As the trail gains elevation, views of Lake George and Mary begin to show up alongside the trail. These stretches are short but the vistas are more than beautiful enough to make up for it.
And so it goes for the next half mile. The trail alternates between epic views of the surrounding lakes and mountains, to more mundane but still perfectly pleasant forest scenes.
After a little over 500 feet of ascent, the trail reaches a saddle, where it begins a brief drop down to Crystal Lake. The forest blocks any evidence of the lake, but with Crystal Crag looming nearby it was clear that we were close.

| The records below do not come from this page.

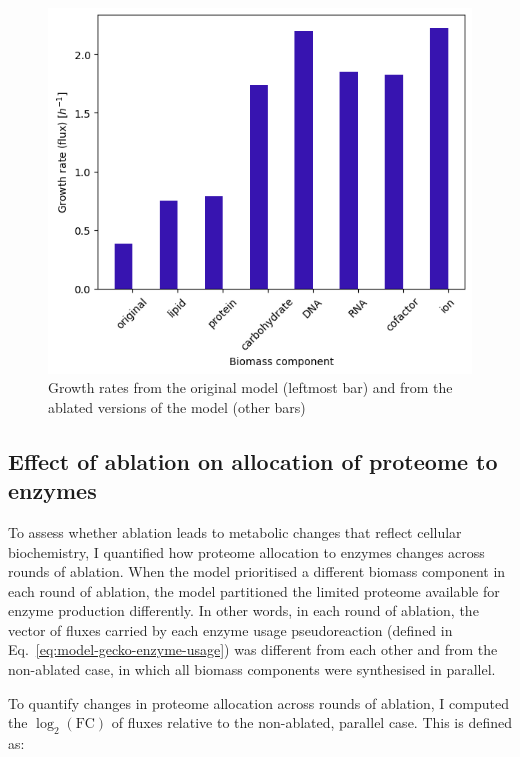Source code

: \begin{figure}
  \centering
  \includegraphics[width=.6\linewidth]{ablation_example_fluxes.png}
  \caption[
    Growth rates from the original model and from the ablated versions of the model
  ]{
    Growth rates from the original model (leftmost bar) and from the ablated versions of the model (other bars)
  }
  \label{fig:model-ablate-fluxes}
\end{figure}


\subsection{Effect of ablation on allocation of proteome to enzymes}
\label{sec:model-yeast8-pseudometabolites-allocation}

To assess whether ablation leads to metabolic changes that reflect cellular biochemistry, I quantified how proteome allocation to enzymes changes across rounds of ablation.
When the model prioritised a different biomass component in each round of ablation, the model partitioned the limited proteome available for enzyme production differently.
In other words, in each round of ablation, the vector of fluxes carried by each enzyme usage pseudoreaction (defined in Eq.\ \ref{eq:model-gecko-enzyme-usage}) was different from each other and from the non-ablated case, in which all biomass components were synthesised in parallel.

To quantify changes in proteome allocation across rounds of ablation, I computed the $\log_{2}(\mathrm{FC})$ of fluxes relative to the non-ablated, parallel case.
This is defined as:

After a brief stroll down the hill, we reached the outlet to Crystal Lake, where Callie enjoyed a dip in the water. The outlet stream has a nice area of shallow water which would have been great for Owen and Callie, but we spied a beach on the opposite shoreline that looked even better and had a much higher chance of solitude.
We made our way down the lake’s eastern shore along a network of use trails that are more established than plenty of marked trails in the surrounding wilderness. All the while, views of the lake and Mammoth Crest continued to keep things interesting.
Upon arriving at the southern shore of the lake, it was clear that our extra effort had been well worth it. There was another woman there with some anti-social dogs, but the shoreline gave us plenty of room to spread out and give each other space. Shortly thereafter she left, and we had the beach all to ourselves.
The shoreline here is about as good as you can hope for in a Sierra lake, at least from our perspective. The sandy beach dips into the water and creates a shelf perfect for toddlers or dogs like Callie to get their feet wet. Callie loves the water but is deathly afraid at the prospect of having to swim in it.
Owen quickly resumed his routine of throwing rocks and sticks into the lake, and with that we had come full circle. No matter how eloquently I try to express the merits of leave no trace to my son, it just isn’t sticking yet.
That lasted for quite awhile, but all things must pass. I don’t remember whose patience wore thin first, probably mine. Left to his own devices, Owen most likely would have stayed in the lake throwing rocks into the early evening until perishing from hypothermia. Sometimes it just isn’t practical to let a two year old plan the trip agenda.
On the way back, we were able to appreciate the views even more since the trail’s grade naturally frames your perspective down towards the magnificent lake basin. Callie lingered on these views and opted to cruise through the forest sections. She has become well versed on my habits on the trail.
Back at the trailhead, we took a moment on the shore of Lake George to appreciate Crystal Crag from a different perspective. The western face that we had been looking at from Crystal Lake makes it appear to be an impressive mountain, but the steeper eastern face and view from Lake George does a better job of illustrating just how precipitous the knife edge ridge line of the crag is. We left with an even greater appreciation of the hike we just finished and an eager anticipation for future adventures in the area.